The widow (or widows) of a deceased man smears her hair, face, and breast with white pipe clay, and remains silent during a long time, perhaps a year, communicating by means of gesture language. She remains in camp, performing assiduously the ceremonies for the dead; indeed, should she venture forth on her old avocations, a younger brother of her husband, on meeting her, might run her through with his spear. When the time comes to have the ban of silence removed, she smears herself afresh with kaolin, prepares a large tray full of food, and accompanied by female friends walks to the dividing line of her camp. They are joined by the proper kindred of the deceased, who, after an elaborate ceremony, release her from her vows, and certify to her having done her whole widowly duties. At the ceremony of trampling on the grave of the dead man, in which certain women take part, and especially the widow, who scrapes the kaolin from her body, showing that her mourning is ended.
When a child dies, not only does the actualmia, or "mother," cut herself, but all the sisters of the latter perform a like ceremony. On the death of relatives, women gash themselves.
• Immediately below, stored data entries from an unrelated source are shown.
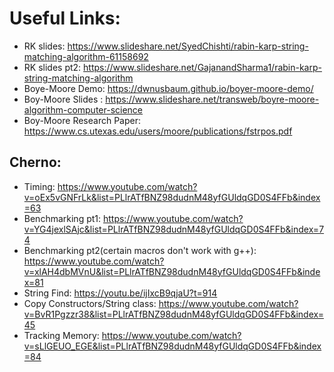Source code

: # Useful Links:

- RK slides: https://www.slideshare.net/SyedChishti/rabin-karp-string-matching-algorithm-61158692 <br>
- RK slides pt2: https://www.slideshare.net/GajanandSharma1/rabin-karp-string-matching-algorithm <br>
- Boye-Moore Demo: https://dwnusbaum.github.io/boyer-moore-demo/ <br>
- Boy-Moore Slides : https://www.slideshare.net/transweb/boyre-moore-algorithm-computer-science <br>
- Boy-Moore Research Paper: https://www.cs.utexas.edu/users/moore/publications/fstrpos.pdf <br>


## Cherno:
- Timing: https://www.youtube.com/watch?v=oEx5vGNFrLk&list=PLlrATfBNZ98dudnM48yfGUldqGD0S4FFb&index=63 <br>
- Benchmarking pt1: https://www.youtube.com/watch?v=YG4jexlSAjc&list=PLlrATfBNZ98dudnM48yfGUldqGD0S4FFb&index=74 <br>
- Benchmarking pt2(certain macros don't work with g++): https://www.youtube.com/watch?v=xlAH4dbMVnU&list=PLlrATfBNZ98dudnM48yfGUldqGD0S4FFb&index=81 <br>
- String Find: https://youtu.be/ijIxcB9qjaU?t=914 <br>
- Copy Constructors/String class: https://www.youtube.com/watch?v=BvR1Pgzzr38&list=PLlrATfBNZ98dudnM48yfGUldqGD0S4FFb&index=45 <br>
- Tracking Memory: https://www.youtube.com/watch?v=sLlGEUO_EGE&list=PLlrATfBNZ98dudnM48yfGUldqGD0S4FFb&index=84 <br>

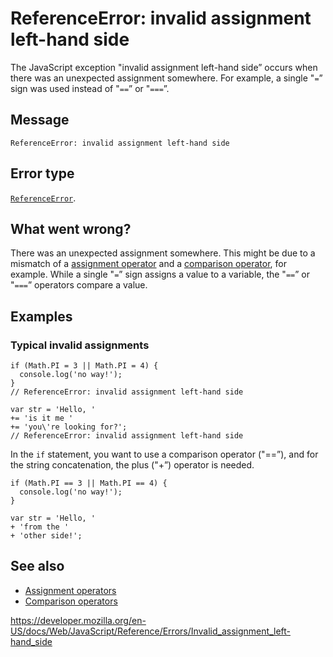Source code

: ReferenceError: invalid assignment left-hand side
=================================================

The JavaScript exception "invalid assignment left-hand side” occurs when there was an unexpected assignment somewhere. For example, a single "`=`” sign was used instead of "`==`” or "`===`”.

Message
-------

    ReferenceError: invalid assignment left-hand side

Error type
----------

[`ReferenceError`](../global_objects/referenceerror).

What went wrong?
----------------

There was an unexpected assignment somewhere. This might be due to a mismatch of a [assignment operator](https://developer.mozilla.org/en-US/docs/Web/JavaScript/Reference/Operators#assignment_operators) and a [comparison operator](https://developer.mozilla.org/en-US/docs/Web/JavaScript/Reference/Operators), for example. While a single "`=`” sign assigns a value to a variable, the "`==`” or "`===`” operators compare a value.

Examples
--------

### Typical invalid assignments

    if (Math.PI = 3 || Math.PI = 4) {
      console.log('no way!');
    }
    // ReferenceError: invalid assignment left-hand side

    var str = 'Hello, '
    += 'is it me '
    += 'you\'re looking for?';
    // ReferenceError: invalid assignment left-hand side

In the `if` statement, you want to use a comparison operator ("==”), and for the string concatenation, the plus ("+”) operator is needed.

    if (Math.PI == 3 || Math.PI == 4) {
      console.log('no way!');
    }

    var str = 'Hello, '
    + 'from the '
    + 'other side!';

See also
--------

-   [Assignment operators](https://developer.mozilla.org/en-US/docs/Web/JavaScript/Reference/Operators#assignment_operators)
-   [Comparison operators](https://developer.mozilla.org/en-US/docs/Web/JavaScript/Reference/Operators)

<a href="https://developer.mozilla.org/en-US/docs/Web/JavaScript/Reference/Errors/Invalid_assignment_left-hand_side" class="_attribution-link">https://developer.mozilla.org/en-US/docs/Web/JavaScript/Reference/Errors/Invalid_assignment_left-hand_side</a>
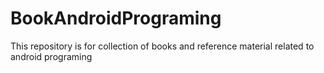 # BookAndroidPrograming
This repository is for collection of books and reference material related to android programing
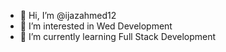 - 👋 Hi, I’m @ijazahmed12
- 👀 I’m interested in Wed Development
- 🌱 I’m currently learning Full Stack Development


<!---
ijazahmed12/ijazahmed12 is a ✨ special ✨ repository because its `README.md` (this file) appears on your GitHub profile.
You can click the Preview link to take a look at your changes.
--->
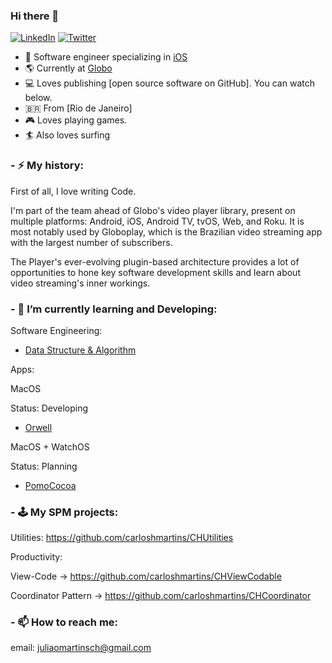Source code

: ### Hi there 👋

<p align="left">
<a href="https://www.linkedin.com/in/carloshenriquemartins/">
<img src="https://img.shields.io/badge/-LinkedIn-%233781da" alt="LinkedIn"/></a> 
<a href="https://twitter.com/ocaiquemartins">
<img src="https://img.shields.io/badge/-Twitter-%231DA1F2" alt="Twitter" /></a>
</p>

* 📱 Software engineer specializing in [iOS](https://www.apple.com/ios/)
* 🌎 Currently at [Globo](https://github.com/globoi)
* 💻 Loves publishing [open source software on GitHub]. You can watch below.
* 🇧🇷 From [Rio de Janeiro]
* 🎮 Loves playing games.
* 🏄 Also loves surfing

### - ⚡ My history:
First of all, I love writing Code.

I'm part of the team ahead of Globo's video player library, present on multiple platforms: Android, iOS, Android TV, tvOS, Web, and Roku. It is most notably used by Globoplay, which is the Brazilian video streaming app with the largest number of subscribers.

The Player's ever-evolving plugin-based architecture provides a lot of opportunities to hone key software development skills and learn about video streaming's inner workings.

### - 🌱 I’m currently learning and Developing: 

Software Engineering:
- [Data Structure & Algorithm](https://github.com/carloshmartins/Swift-Data-Structure-Algorithm)

Apps:

MacOS

Status: Developing
- [Orwell](https://github.com/carloshmartins/Orwell)

MacOS + WatchOS

Status: Planning
- [PomoCocoa](https://github.com/carloshmartins/Pomococoa)

### - 🕹 My SPM projects:

Utilities:
https://github.com/carloshmartins/CHUtilities

Productivity:

View-Code -> https://github.com/carloshmartins/CHViewCodable

Coordinator Pattern -> https://github.com/carloshmartins/CHCoordinator

### - 📫 How to reach me:
email: juliaomartinsch@gmail.com 
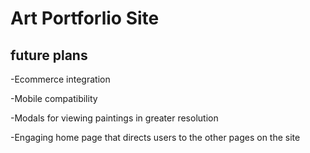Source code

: # Art Portforlio Site

## future plans

-Ecommerce integration

-Mobile compatibility

-Modals for viewing paintings in greater resolution

-Engaging home page that directs users to the other pages on the site
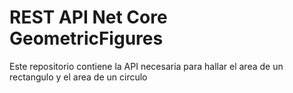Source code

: # REST API Net Core GeometricFigures
Este repositorio contiene la API necesaria para hallar el area de un rectangulo y el area de un circulo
The scars thus made have naught to do with the decorative cicatrices across the breast, before mentioned. They are specially proud of these self-inflicted wounds, since they are the permanent record of their faithfulness to their dead.
Let us turn our attention to the smallest women of the world. History, ethnology, and classic myth have united to make the Eastern pigmies the most interesting people in the world. Though they are a little people, and have been hard pressed by larger and stronger races, they have survived for centuries. They are to be found in Asia, Africa, and the islands of the sea. Africa was doubtless their aboriginal home; but this negrito type has spread eastward, probably in their canoes in the early days, till the islands of the South Seas have become their home.
The women among these little people are even smaller than the men. The Mincopies of the Andaman Islands are among the most interesting of the negritos. Because of their roving nature, they live in huts which are rather temporary in character. These are put up by the women, though when a sojourn in a given locality is to be of longer duration the men build huts that are more permanent. The boys and girls do not sleep in the same huts with the married people, but in huts specially constructed for them. The women often become quite expert in the manufacture of pottery by hand, the vessels having rounded bottoms, and being decorated with wavy lines, or lines made by a wooden style.
Both boys and girls in the first few years of life are left entirely nude. At about six years the little girl has placed upon her an apron of leaves. This is her sole garment. Later in life, the womanly instinct for ornament shows itself however, so that necklaces and girdles are added. There is a certain kind of girdle, made from the pandanus leaves, which is the peculiar possession of the married women. The women, as well as the men, tattoo their entire bodies. This art of tattooing is practised almost entirely by the women. They use a piece of quartz or glass, making horizontal and vertical incisions in alternating series. There was probably some religious significance originally in this practice, since the men begin the process by making incisions with an arrow used in hunting the wild pig, and while the wounds are still fresh the man must refrain from using the flesh of this animal. The bodies of the women are usually quite shapely, though their faces are not beautiful. With the women as well as the men, the body is of nearly uniform width, there being scarcely any enlargement at the hips. Since the race is comparatively pure, marrying among themselves, the type is very uniform; and since, as Quatrefages says, the occupations of men and women vary little, the difference in the development of female as contrasted with masculine characteristics is exceedingly small.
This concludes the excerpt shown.